🤖 AI Summary
Addressing the challenges of modeling overlapping, nested, and scale-heterogeneous hyperedges in hypergraphs—and the lack of theoretical guarantees for global structural inference—this paper proposes the first sample-to-population estimation framework based on implicit hyperbolic space embedding. The method directly maps hypergraph units onto a hyperbolic manifold, enabling scalable parameter learning via probabilistic modeling and manifold-constrained optimization. Crucially, it establishes identifiability and statistical consistency guarantees under non-asymptotic sampling—a theoretical first for hypergraph embedding. The model efficiently uncovers core-periphery topologies and hierarchical proximity relationships among nodes.

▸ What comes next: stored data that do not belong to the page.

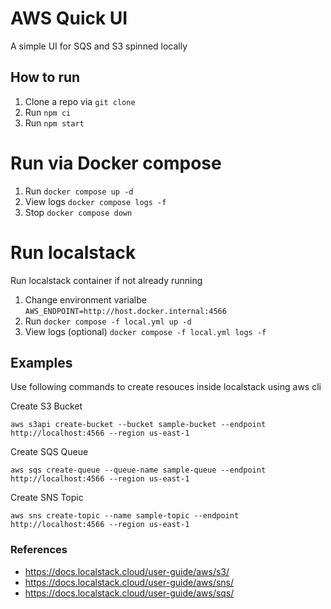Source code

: # AWS Quick UI

A simple UI for SQS and S3 spinned locally

## How to run

1. Clone a repo via `git clone`
2. Run `npm ci`
3. Run `npm start`

# Run via Docker compose

1. Run `docker compose up -d`
2. View logs `docker compose logs -f`
3. Stop `docker compose down`

# Run localstack

Run localstack container if not already running

1. Change environment varialbe `AWS_ENDPOINT=http://host.docker.internal:4566`
2. Run `docker compose -f local.yml up -d`
3. View logs (optional) `docker compose -f local.yml logs -f`

## Examples

Use following commands to create resouces inside localstack using aws cli

Create S3 Bucket

`aws s3api create-bucket --bucket sample-bucket --endpoint http://localhost:4566 --region us-east-1`

Create SQS Queue

`aws sqs create-queue --queue-name sample-queue --endpoint http://localhost:4566 --region us-east-1`

Create SNS Topic

`aws sns create-topic --name sample-topic --endpoint http://localhost:4566 --region us-east-1`

### References
- https://docs.localstack.cloud/user-guide/aws/s3/
- https://docs.localstack.cloud/user-guide/aws/sns/
- https://docs.localstack.cloud/user-guide/aws/sqs/
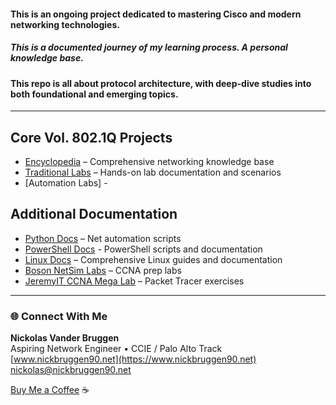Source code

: #### This is an ongoing project dedicated to mastering Cisco and modern networking technologies.
##### This is a documented journey of my learning process. A personal knowledge base.
#### This repo is all about protocol architecture, with deep-dive studies into both foundational and emerging topics.
---
## Core Vol. 802.1Q Projects
- [Encyclopedia](https://github.com/nickbruggen90/Networking-Encyclopedia-frontside) – Comprehensive networking knowledge base  
- [Traditional Labs](https://github.com/nickbruggen90/LabsVol8021Q/tree/main) – Hands-on lab documentation and scenarios
- [Automation Labs] - 

## Additional Documentation
- [Python Docs](https://github.com/nickbruggen90/Python-Documentation/tree/main) – Net automation scripts
- [PowerShell Docs](https://github.com/nickbruggen90/PowerShell/tree/main) - PowerShell scripts and documentation
- [Linux Docs](https://github.com/nickbruggen90/Linux-Documentation) – Comprehensive Linux guides and documentation
- [Boson NetSim Labs](https://github.com/nickbruggen90/Boson-NetSim-Labs) – CCNA prep labs  
- [JeremyIT CCNA Mega Lab](https://github.com/nickbruggen90/Packet-Tracer-Mega-Lab) – Packet Tracer exercises  
---
### 🌐 Connect With Me

**Nickolas Vander Bruggen**  
Aspiring Network Engineer • CCIE / Palo Alto Track  
[www.nickbruggen90.net](https://www.nickbruggen90.net)  
[nickolas@nickbruggen90.net](mailto:nickolas@nickbruggen90.net)

[Buy Me a Coffee](https://buymeacoffee.com/nickbruggen90) ☕️
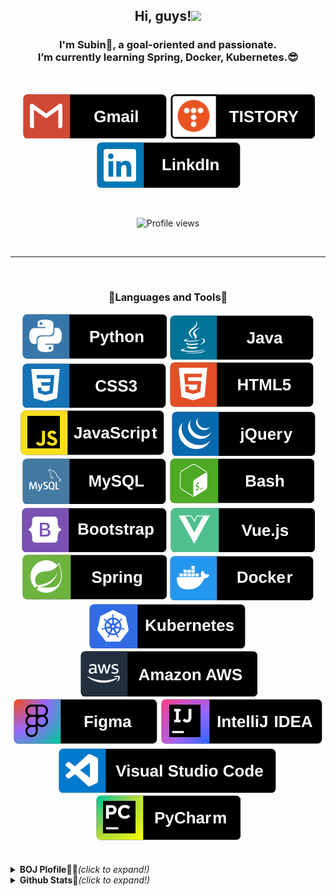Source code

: <!--
### Hi there 👋

**Kim-SuBin/Kim-SuBin** is a ✨ _special_ ✨ repository because its `README.md` (this file) appears on your GitHub profile.

Here are some ideas to get you started:

- 🔭 I’m currently working on ...
- 🌱 I’m currently learning ...
- 👯 I’m looking to collaborate on ...
- 🤔 I’m looking for help with ...
- 💬 Ask me about ...
- 📫 How to reach me: ...
- 😄 Pronouns: ...
- ⚡ Fun fact: ...
-->



<div align="center">
  <h2>Hi, guys!<img src="https://media.giphy.com/media/hvRJCLFzcasrR4ia7z/giphy.gif" width="25px"></h2>
  <h3>I'm Subin🐰, a goal-oriented and passionate.<br />
  I’m currently learning Spring, Docker, Kubernetes.😎
  </h3><br />
  
   [![Gmail Badge](./svg/social/gmail.svg)](mailto:2504sb@gmail.com)
  <a href="https://subin-0320.tistory.com/"><img src="./svg/social/tistory.svg" alt="subin's blog" /></a>
  <a href="https://www.linkedin.com/in/subin-kim-4933401ab/"><img src="./svg/social/linkedin.svg" alt="subin's linkedin" /></a>
  <!-- <a herf="https://www.youtube.com/channel/UCerox7diybjCKTNXfrqN-7g"><img src="./svg/streaming/youtube.svg" alt="subin's youtube" /></a> -->
</div>

<br />
<div align="center">

  ![Profile views](https://gpvc.arturio.dev/Kim-SuBin)

</div>

<br />

---

<br />

<div align="center">

<h3>💙Languages and Tools💙</h3>

<img src="./svg/dev/languages/python.svg" alt="python" />
<img src="./svg/dev/languages/java.svg" alt="java" />
<img src="./svg/dev/languages/css3.svg" alt="css3" />
<img src="./svg/dev/languages/html5.svg" alt="html5" />
<img src="./svg/dev/languages/javascript.svg" alt="javascript" />
<img src="./svg/dev/library/jquery.svg" alt="jquery" />
<img src="./svg/dev/system/mysql.svg" alt="mysql" />
<img src="./svg/dev/languages/gnubash.svg" alt="gnubash" />
<img src="./svg/dev/library/bootstrap.svg" alt="bootstrap" />
<img src="./svg/dev/framework/vue-dot-js.svg" alt="vue.js" />
<img src="./svg/dev/framework/spring.svg" alt="spring" />
<img src="./svg/dev/platform/docker.svg" alt="docker" />
<img src="./svg/dev/platform/kubernetes.svg" alt="kubernetes" />
<img src="./svg/dev/service/amazonaws.svg" alt="amazonaws" />
<img src="./svg/dev/tool/figma.svg" alt="figma" />
<img src="./svg/dev/tool/intellijidea.svg" alt="intelliJ" />
<img src="./svg/dev/tool/visualstudiocode.svg" alt="VScode" />
<img src="./svg/dev/tool/pycharm.svg" alt="pyCharm" />

</div>

<br />
<br />

<details>
<summary><b>BOJ Plofile👩‍💻</b><i>(click to expand!)</i></summary>

[![Solved.ac프로필](http://mazassumnida.wtf/api/v2/generate_badge?boj=2504sb)](https://solved.ac/2504sb)

</details>

<details>
<summary><b>Github Stats🐤</b><i>(click to expand!)</i></summary>
  
[![Anurag's github stats](https://github-readme-stats.vercel.app/api?username=Kim-SuBin)](https://github.com/anuraghazra/github-readme-stats)

</details>


<!--
자주 안쓰는건 빼두자 :D
<img src="./svg/dev/languages/c.svg" alt="c" />
<img src="./svg/dev/languages/cplusplus.svg" alt="cpp" />
<img src="./svg/dev/library/thymeleaf.svg" alt="thymleaf" />
<img src="./svg/dev/system/h2.svg" alt="h2" />
<img src="./svg/dev/framework/django.svg" alt="django" />

<h3> My favorite Repositories </h3>

<a href="https://github.com/Kim-SuBin/TIL">
  <img align="left" src="https://github-readme-stats.vercel.app/api/pin/?username=Kim-SuBin&repo=TIL&theme=vue&show_icons=true" />
</a>
-->

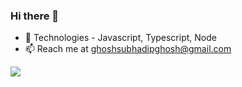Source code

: ### Hi there 👋

- 💖 Technologies - Javascript, Typescript, Node
- 📫 Reach me at ghoshsubhadipghosh@gmail.com


<img align="center" src="https://github-readme-stats.vercel.app/api?username=subhadipghs&show_icons=true&layout=compact&count_private=true&theme=dracula" />
<!--   <img align="center" width="340" height="340" src="https://github-readme-stats.vercel.app/api/top-langs/?username=subhadipghs&layout=compact&theme=dracula&hide=css" /> -->
  <!-- <p><img src="https://github-readme-stats.vercel.app/api/wakatime?username=@subhadipghs" /></p> -->


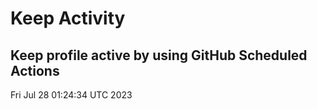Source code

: # Keep Activity 
Keep profile active by using GitHub Scheduled Actions
--- 
Fri Jul 28 01:24:34 UTC 2023
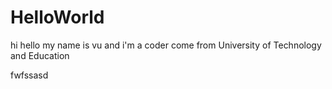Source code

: # HelloWorld
hi hello my name is vu and i'm a coder come from University of Technology and Education

fwfssasd
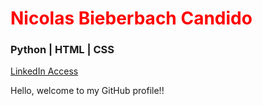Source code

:<!DOCTYPE html>
<html lang="en">
<head>
    <meta charset="UTF-8">
    <meta http-equiv="X-UA-Compatible" content="IE=edge">
    <meta name="viewport" content="width=device-width, initial-scale=1.0">
</head>
<body>
    </style>
    <h1 style='color:red' id='name_title'>Nicolas Bieberbach Candido</h1>
    <h3 id='desc_title'>Python | HTML | CSS</h3>
    <a id='link' href='https://www.linkedin.com/in/nicolas-bieberbach-65bb41237/'>LinkedIn Access</a>
    <p>Hello, welcome to my GitHub profile!!</p>
</body>
</html>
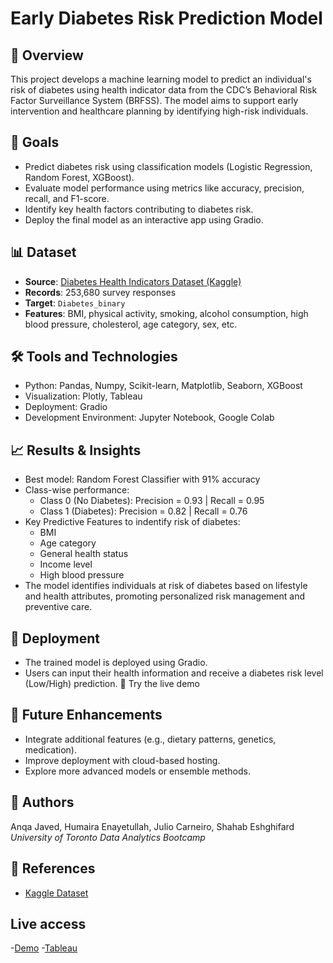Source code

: # Early Diabetes Risk Prediction Model

## 📌 Overview
This project develops a machine learning model to predict an individual's risk of diabetes using health indicator data from the CDC’s Behavioral Risk Factor Surveillance System (BRFSS). The model aims to support early intervention and healthcare planning by identifying high-risk individuals.

## 🎯 Goals
- Predict diabetes risk using classification models (Logistic Regression, Random Forest, XGBoost).
- Evaluate model performance using metrics like accuracy, precision, recall, and F1-score.
- Identify key health factors contributing to diabetes risk.
- Deploy the final model as an interactive app using Gradio.

## 📊 Dataset
- **Source**: [Diabetes Health Indicators Dataset (Kaggle)](https://www.kaggle.com/datasets/alexteboul/diabetes-health-indicators-dataset)
- **Records**: 253,680 survey responses
- **Target**: `Diabetes_binary`
- **Features**: BMI, physical activity, smoking, alcohol consumption, high blood pressure, cholesterol, age category, sex, etc.


## 🛠️ Tools and Technologies
- Python: Pandas, Numpy, Scikit-learn, Matplotlib, Seaborn, XGBoost
- Visualization: Plotly, Tableau
- Deployment: Gradio
- Development Environment: Jupyter Notebook, Google Colab

## 📈 Results & Insights
- Best model: Random Forest Classifier with 91% accuracy
- Class-wise performance:
  - Class 0 (No Diabetes): Precision = 0.93 | Recall = 0.95
  - Class 1 (Diabetes): Precision = 0.82 | Recall = 0.76
- Key Predictive Features to indentify risk of diabetes:
  - BMI
  - Age category
  - General health status
  - Income level
  - High blood pressure
- The model identifies individuals at risk of diabetes based on lifestyle and health attributes, promoting personalized risk management and preventive care.

##  🧪 Deployment
- The trained model is deployed using Gradio.
- Users can input their health information and receive a diabetes risk level (Low/High) prediction.
🔗 Try the live demo

## 🚀 Future Enhancements
- Integrate additional features (e.g., dietary patterns, genetics, medication).
- Improve deployment with cloud-based hosting.
- Explore more advanced models or ensemble methods.

## 👥 Authors
Anqa Javed, Humaira Enayetullah, Julio Carneiro, Shahab Eshghifard  
*University of Toronto Data Analytics Bootcamp*

## 📌 References
- [Kaggle Dataset](https://www.kaggle.com/datasets/alexteboul/diabetes-health-indicators-dataset)


## Live access
-[Demo](https://juliocarneiro-diabetes-risk-predictor.hf.space/)
-[Tableau](https://public.tableau.com/app/profile/shahab.eshghifard/viz/Book1_17491728312230/ExploringDiabetesRiskFactors)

Empirical evaluation on real-world political media data successfully recovers the hierarchical organization and tightly coupled affiliation patterns within the U.S. political network, demonstrating its effectiveness, interpretability, and scalability to million-node sparse hypergraphs.
📝 Abstract
Hypergraphs are useful mathematical representations of overlapping and nested subsets of interacting units, including groups of genes or brain regions, economic cartels, political or military coalitions, and groups of products that are purchased together. Despite the vast range of applications, the statistical analysis of hypergraphs is challenging: There are many hyperedges of small and large sizes, and hyperedges can overlap or be nested. We develop a novel statistical approach to hypergraphs with overlapping and nested hyperedges of varying sizes and levels of sparsity, which is amenable to scalable sample-to-population estimation with non-asymptotic theoretical guarantees. First, we introduce a probabilistic framework that embeds the units of a hypergraph in an unobserved hyperbolic space capturing core-periphery structure along with local structure in hypergraphs. Second, we develop scalable manifold optimization algorithms for learning hyperbolic space models based on samples from a hypergraph. Third, we show that the positions of units are identifiable (up to rotations) and provide non-asymptotic theoretical guarantees based on samples from a hypergraph. We use the framework to detect core-periphery structure along with proximity among U.S. politicians based on historical media reports.